Gumbel-Softmax based feature selector. Uses categorical distribution over {off, on} for each feature.

Reference: “Categorical Reparameterization with Gumbel-Softmax” (Jang et al., ICLR 2017)

Fixed implementation: Properly handles batch dimension and sampling.

__init__(input_dim: int, temperature: float = 1.0, device: str = 'cpu')[source]: Initialize internal Module state, shared by both nn.Module and ScriptModule.

forward(x: Tensor) → Tensor[source]

Apply Gumbel-Softmax gates to input features.

Parameters:: x – Input tensor of shape [batch_size, input_dim]
Returns:: Gated input tensor

regularization_loss() → Tensor[source]: Compute regularization: sum of “on” state probabilities.

get_selection_probs() → Tensor[source]: Get selection probabilities for each feature.

set_temperature(temperature: float)[source]: Update temperature for annealing schedule.

Method: Categorical distribution relaxation (Jang et al., 2017)

When to use:

Need principled probabilistic framework
Working with discrete latent variables
Can afford temperature annealing schedule

Parameters:

temperature - Initial temperature (default: 1.0)
Temperature annealing: \(\tau \to 0\) during training
Smaller temperature: more discrete behavior

Advantages:

Theoretically grounded in Gumbel distribution
Flexible temperature schedule
Good for categorical problems

Example:

from SToG import GumbelLayer
selector = GumbelLayer(input_dim=100, temperature=1.0)

Correlated STG (CorrelatedSTGLayer)

class SToG.selectors.CorrelatedSTGLayer(input_dim: int, sigma: float = 0.5, group_penalty: float = 0.1, device: str = 'cpu')[source]

Bases: BaseFeatureSelector

STG with explicit handling of correlated features.
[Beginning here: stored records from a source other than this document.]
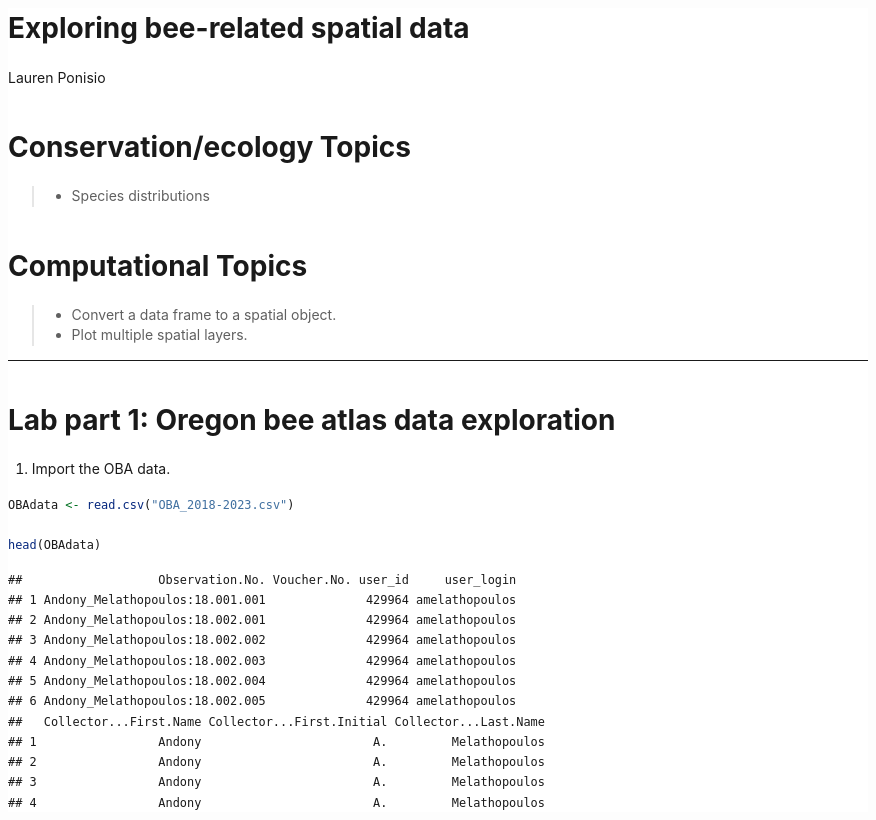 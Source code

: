 Exploring bee-related spatial data
================
Lauren Ponisio



# Conservation/ecology Topics

> - Species distributions

# Computational Topics

> - Convert a data frame to a spatial object.
> - Plot multiple spatial layers.

------------------------------------------------------------------------

# Lab part 1: Oregon bee atlas data exploration

1.  Import the OBA data.

``` r
OBAdata <- read.csv("OBA_2018-2023.csv")

head(OBAdata)
```

    ##                   Observation.No. Voucher.No. user_id     user_login
    ## 1 Andony_Melathopoulos:18.001.001              429964 amelathopoulos
    ## 2 Andony_Melathopoulos:18.002.001              429964 amelathopoulos
    ## 3 Andony_Melathopoulos:18.002.002              429964 amelathopoulos
    ## 4 Andony_Melathopoulos:18.002.003              429964 amelathopoulos
    ## 5 Andony_Melathopoulos:18.002.004              429964 amelathopoulos
    ## 6 Andony_Melathopoulos:18.002.005              429964 amelathopoulos
    ##   Collector...First.Name Collector...First.Initial Collector...Last.Name
    ## 1                 Andony                        A.         Melathopoulos
    ## 2                 Andony                        A.         Melathopoulos
    ## 3                 Andony                        A.         Melathopoulos
    ## 4                 Andony                        A.         Melathopoulos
Based on “Adaptive Group Sparse Regularization for Deep Neural Networks”. Uses group structure to handle feature correlation.

Reference: “Adaptive Group Sparse Regularization for Deep Neural Networks”
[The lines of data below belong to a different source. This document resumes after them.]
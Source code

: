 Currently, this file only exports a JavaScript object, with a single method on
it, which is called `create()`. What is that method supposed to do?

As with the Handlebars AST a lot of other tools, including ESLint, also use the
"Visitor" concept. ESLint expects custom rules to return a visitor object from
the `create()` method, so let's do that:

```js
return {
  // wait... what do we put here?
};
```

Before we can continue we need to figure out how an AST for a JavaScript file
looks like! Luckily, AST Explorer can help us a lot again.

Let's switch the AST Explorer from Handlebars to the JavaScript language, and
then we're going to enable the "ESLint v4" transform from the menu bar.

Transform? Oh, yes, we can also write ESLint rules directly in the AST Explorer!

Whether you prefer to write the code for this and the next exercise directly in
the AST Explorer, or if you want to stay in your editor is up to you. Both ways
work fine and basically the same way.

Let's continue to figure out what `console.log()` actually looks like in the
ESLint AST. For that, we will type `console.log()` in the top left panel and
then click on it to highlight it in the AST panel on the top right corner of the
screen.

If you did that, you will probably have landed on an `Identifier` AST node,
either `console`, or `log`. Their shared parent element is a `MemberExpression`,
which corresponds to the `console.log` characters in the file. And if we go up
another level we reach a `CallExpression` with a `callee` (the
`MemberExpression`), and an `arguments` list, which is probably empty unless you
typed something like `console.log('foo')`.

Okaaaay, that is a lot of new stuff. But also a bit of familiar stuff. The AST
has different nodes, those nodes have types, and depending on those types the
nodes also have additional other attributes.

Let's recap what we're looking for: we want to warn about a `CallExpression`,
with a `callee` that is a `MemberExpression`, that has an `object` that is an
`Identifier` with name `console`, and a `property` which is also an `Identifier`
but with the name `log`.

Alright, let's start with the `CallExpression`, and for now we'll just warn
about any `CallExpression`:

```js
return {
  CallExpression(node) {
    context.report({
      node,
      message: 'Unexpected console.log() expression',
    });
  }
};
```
__init__(input_dim: int, sigma: float = 0.5, group_penalty: float = 0.1, device: str = 'cpu')[source]: Initialize internal Module state, shared by both nn.Module and ScriptModule.
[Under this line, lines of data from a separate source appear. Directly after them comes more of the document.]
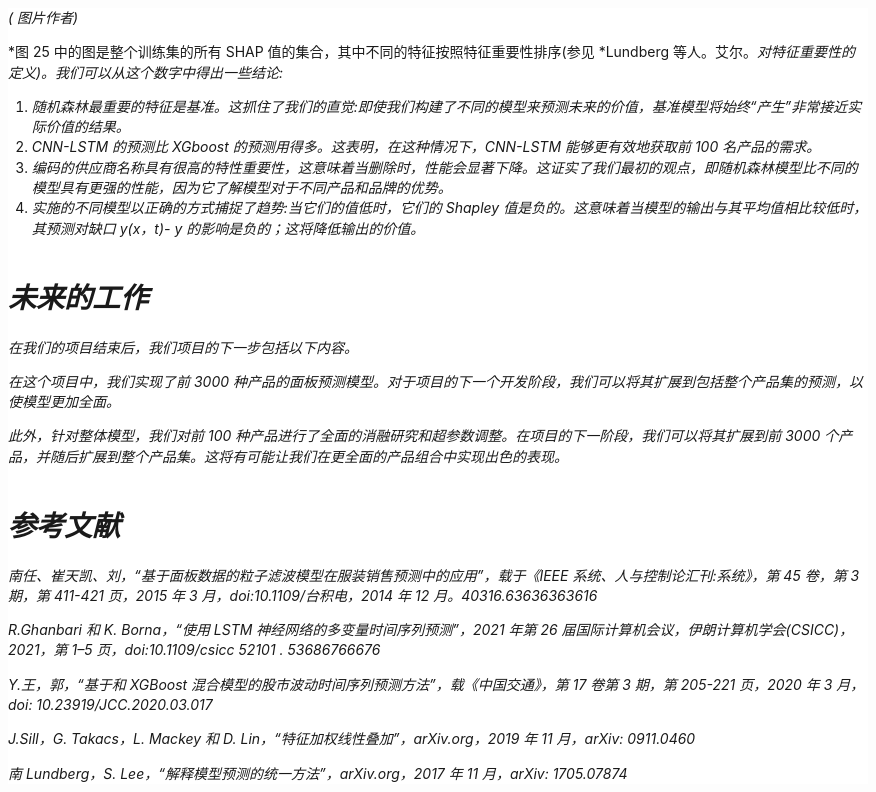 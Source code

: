**(* 图片作者)*

*图 25 中的图是整个训练集的所有 SHAP 值的集合，其中不同的特征按照特征重要性排序(参见 *Lundberg 等人。艾尔。*对特征重要性的定义)。我们可以从这个数字中得出一些结论:*

1.  *随机森林最重要的特征是基准。这抓住了我们的直觉:即使我们构建了不同的模型来预测未来的价值，基准模型将始终“产生”非常接近实际价值的结果。*
2.  *CNN-LSTM 的预测比 XGboost 的预测用得多。这表明，在这种情况下，CNN-LSTM 能够更有效地获取前 100 名产品的需求。*
3.  *编码的供应商名称具有很高的特性重要性，这意味着当删除时，性能会显著下降。这证实了我们最初的观点，即随机森林模型比不同的模型具有更强的性能，因为它了解模型对于不同产品和品牌的优势。*
4.  *实施的不同模型以正确的方式捕捉了趋势:当它们的值低时，它们的 Shapley 值是负的。这意味着当模型的输出与其平均值相比较低时，其预测对缺口 y(x，t)- y 的影响是负的；这将降低输出的价值。*

# *未来的工作*

*在我们的项目结束后，我们项目的下一步包括以下内容。*

*在这个项目中，我们实现了前 3000 种产品的面板预测模型。对于项目的下一个开发阶段，我们可以将其扩展到包括整个产品集的预测，以使模型更加全面。*

*此外，针对整体模型，我们对前 100 种产品进行了全面的消融研究和超参数调整。在项目的下一阶段，我们可以将其扩展到前 3000 个产品，并随后扩展到整个产品集。这将有可能让我们在更全面的产品组合中实现出色的表现。*

# ***参考文献***

*南任、崔天凯、刘，“基于面板数据的粒子滤波模型在服装销售预测中的应用”，载于《IEEE 系统、人与控制论汇刊:系统》，第 45 卷，第 3 期，第 411-421 页，2015 年 3 月，doi:10.1109/台积电，2014 年 12 月。40316.63636363616*

*R.Ghanbari 和 K. Borna，“使用 LSTM 神经网络的多变量时间序列预测”，2021 年第 26 届国际计算机会议，伊朗计算机学会(CSICC)，2021，第 1–5 页，doi:10.1109/csicc 52101 . 53686766676*

*Y.王，郭，“基于和 XGBoost 混合模型的股市波动时间序列预测方法”，载《中国交通》，第 17 卷第 3 期，第 205-221 页，2020 年 3 月，doi: 10.23919/JCC.2020.03.017*

*J.Sill，G. Takacs，L. Mackey 和 D. Lin，“特征加权线性叠加”，arXiv.org，2019 年 11 月，arXiv: 0911.0460*

*南 Lundberg，S. Lee，“解释模型预测的统一方法”，arXiv.org，2017 年 11 月，arXiv: 1705.07874*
forward(x: Tensor) → Tensor[source]: Apply correlated stochastic gates to input features.

regularization_loss() → Tensor[source]: Compute regularization with correlation penalty.

get_selection_probs() → Tensor[source]: Get selection probabilities for each feature.

Method: STG variant for correlated features

When to use:

Features have high correlation
Want to avoid selecting all correlated copies
Need group-aware feature selection

How it works:

Computes feature correlation structure
Adds group regularization penalty
Encourages correlated groups to be selected together or not at all

Parameters:

correlation_threshold - Threshold for grouping correlated features
group_alpha - Weight of group regularization

Example:

from SToG import CorrelatedSTGLayer
selector = CorrelatedSTGLayer(
    input_dim=100,
    sigma=0.5,
    correlation_threshold=0.8
)

L1 Regularization (L1Layer)

class SToG.selectors.L1Layer(input_dim: int, device: str = 'cpu')[source]

Bases: BaseFeatureSelector

L1 regularization on input layer weights. Baseline comparison method for feature selection.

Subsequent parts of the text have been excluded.